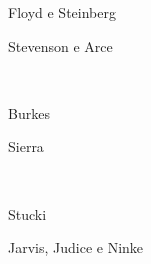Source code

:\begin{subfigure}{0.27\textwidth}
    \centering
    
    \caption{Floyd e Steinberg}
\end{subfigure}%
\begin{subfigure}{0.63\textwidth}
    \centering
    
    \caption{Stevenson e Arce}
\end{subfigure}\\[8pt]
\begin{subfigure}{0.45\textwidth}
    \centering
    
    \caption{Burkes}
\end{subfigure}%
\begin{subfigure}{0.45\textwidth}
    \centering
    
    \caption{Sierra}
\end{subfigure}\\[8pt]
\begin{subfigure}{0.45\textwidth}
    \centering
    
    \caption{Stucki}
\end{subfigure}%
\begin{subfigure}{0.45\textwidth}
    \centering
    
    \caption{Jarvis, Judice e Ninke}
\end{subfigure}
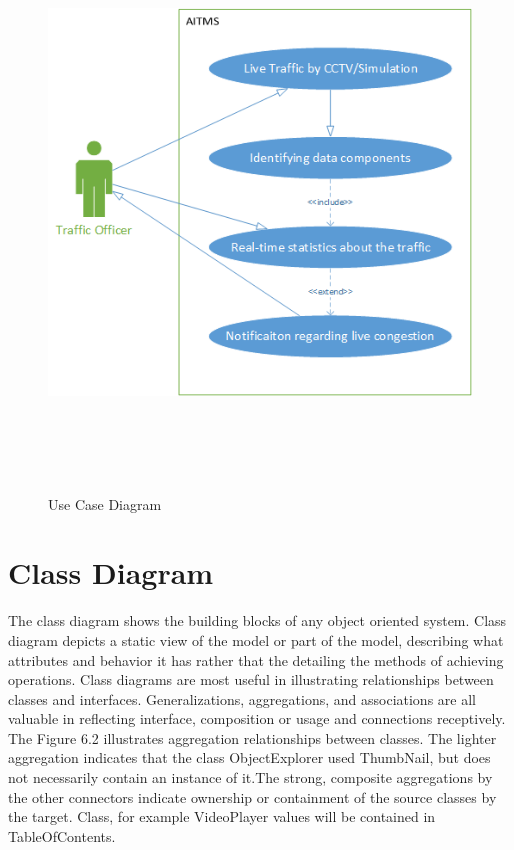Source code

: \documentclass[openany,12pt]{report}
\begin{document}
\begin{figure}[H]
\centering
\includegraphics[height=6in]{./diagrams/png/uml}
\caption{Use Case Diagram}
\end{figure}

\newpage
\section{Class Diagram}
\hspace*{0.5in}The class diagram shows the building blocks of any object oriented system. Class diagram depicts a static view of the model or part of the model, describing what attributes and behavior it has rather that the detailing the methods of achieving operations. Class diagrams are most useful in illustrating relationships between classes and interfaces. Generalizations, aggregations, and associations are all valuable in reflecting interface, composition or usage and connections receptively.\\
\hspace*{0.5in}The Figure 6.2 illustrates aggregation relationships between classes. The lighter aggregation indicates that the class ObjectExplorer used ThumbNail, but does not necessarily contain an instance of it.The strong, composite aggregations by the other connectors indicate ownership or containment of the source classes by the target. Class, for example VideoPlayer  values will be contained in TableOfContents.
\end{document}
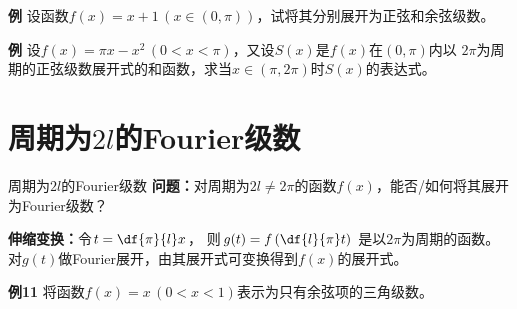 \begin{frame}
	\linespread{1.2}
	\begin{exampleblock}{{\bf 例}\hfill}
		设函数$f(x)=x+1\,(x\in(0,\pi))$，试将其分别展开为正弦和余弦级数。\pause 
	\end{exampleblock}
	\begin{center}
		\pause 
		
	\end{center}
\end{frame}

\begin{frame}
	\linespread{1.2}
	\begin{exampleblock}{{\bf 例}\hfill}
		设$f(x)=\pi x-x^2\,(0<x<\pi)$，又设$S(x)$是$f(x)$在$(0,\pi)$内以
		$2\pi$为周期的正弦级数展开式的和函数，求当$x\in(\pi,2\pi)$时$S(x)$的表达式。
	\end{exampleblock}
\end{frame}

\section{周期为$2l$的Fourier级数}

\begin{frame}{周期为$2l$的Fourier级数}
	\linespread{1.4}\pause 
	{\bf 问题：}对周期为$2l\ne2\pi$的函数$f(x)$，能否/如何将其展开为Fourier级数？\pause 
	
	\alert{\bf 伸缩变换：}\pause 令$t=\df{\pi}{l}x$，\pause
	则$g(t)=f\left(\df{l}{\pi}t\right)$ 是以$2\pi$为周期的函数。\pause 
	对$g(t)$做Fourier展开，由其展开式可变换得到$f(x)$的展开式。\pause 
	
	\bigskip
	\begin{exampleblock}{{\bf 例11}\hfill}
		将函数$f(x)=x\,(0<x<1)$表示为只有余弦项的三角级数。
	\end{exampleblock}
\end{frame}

▸ **What is expected**:
Your copy of the entries above must be exact and must not include pictures.

▸ **Solution**:
Source code

:\begin{subfigure}{0.27\textwidth}
    \centering
    
    \caption{Floyd e Steinberg}
\end{subfigure}%
\begin{subfigure}{0.63\textwidth}
    \centering
    
    \caption{Stevenson e Arce}
\end{subfigure}\\[8pt]
\begin{subfigure}{0.45\textwidth}
    \centering
    
    \caption{Burkes}
\end{subfigure}%
\begin{subfigure}{0.45\textwidth}
    \centering
    
    \caption{Sierra}
\end{subfigure}\\[8pt]
\begin{subfigure}{0.45\textwidth}
    \centering
    
    \caption{Stucki}
\end{subfigure}%
\begin{subfigure}{0.45\textwidth}
    \centering
    
    \caption{Jarvis, Judice e Ninke}
\end{subfigure}
Source code

: \documentclass[openany,12pt]{report}
\begin{document}
\begin{figure}[H]
\centering
\includegraphics[height=6in]{./diagrams/png/uml}
\caption{Use Case Diagram}
\end{figure}

\newpage
\section{Class Diagram}
\hspace*{0.5in}The class diagram shows the building blocks of any object oriented system. Class diagram depicts a static view of the model or part of the model, describing what attributes and behavior it has rather that the detailing the methods of achieving operations. Class diagrams are most useful in illustrating relationships between classes and interfaces. Generalizations, aggregations, and associations are all valuable in reflecting interface, composition or usage and connections receptively.\\
\hspace*{0.5in}The Figure 6.2 illustrates aggregation relationships between classes. The lighter aggregation indicates that the class ObjectExplorer used ThumbNail, but does not necessarily contain an instance of it.The strong, composite aggregations by the other connectors indicate ownership or containment of the source classes by the target. Class, for example VideoPlayer  values will be contained in TableOfContents.
\end{document}
 \begin{frame}
	\linespread{1.2}
	\begin{exampleblock}{{\bf 例}\hfill}
		设函数$f(x)=x+1\,(x\in(0,\pi))$，试将其分别展开为正弦和余弦级数。\pause 
	\end{exampleblock}
	\begin{center}
		\pause 
		
	\end{center}
\end{frame}

\begin{frame}
	\linespread{1.2}
	\begin{exampleblock}{{\bf 例}\hfill}
		设$f(x)=\pi x-x^2\,(0<x<\pi)$，又设$S(x)$是$f(x)$在$(0,\pi)$内以
		$2\pi$为周期的正弦级数展开式的和函数，求当$x\in(\pi,2\pi)$时$S(x)$的表达式。
	\end{exampleblock}
\end{frame}

\section{周期为$2l$的Fourier级数}

\begin{frame}{周期为$2l$的Fourier级数}
	\linespread{1.4}\pause 
	{\bf 问题：}对周期为$2l\ne2\pi$的函数$f(x)$，能否/如何将其展开为Fourier级数？\pause 
	
	\alert{\bf 伸缩变换：}\pause 令$t=\df{\pi}{l}x$，\pause
	则$g(t)=f\left(\df{l}{\pi}t\right)$ 是以$2\pi$为周期的函数。\pause 
	对$g(t)$做Fourier展开，由其展开式可变换得到$f(x)$的展开式。\pause 
	
	\bigskip
	\begin{exampleblock}{{\bf 例11}\hfill}
		将函数$f(x)=x\,(0<x<1)$表示为只有余弦项的三角级数。
	\end{exampleblock}
\end{frame}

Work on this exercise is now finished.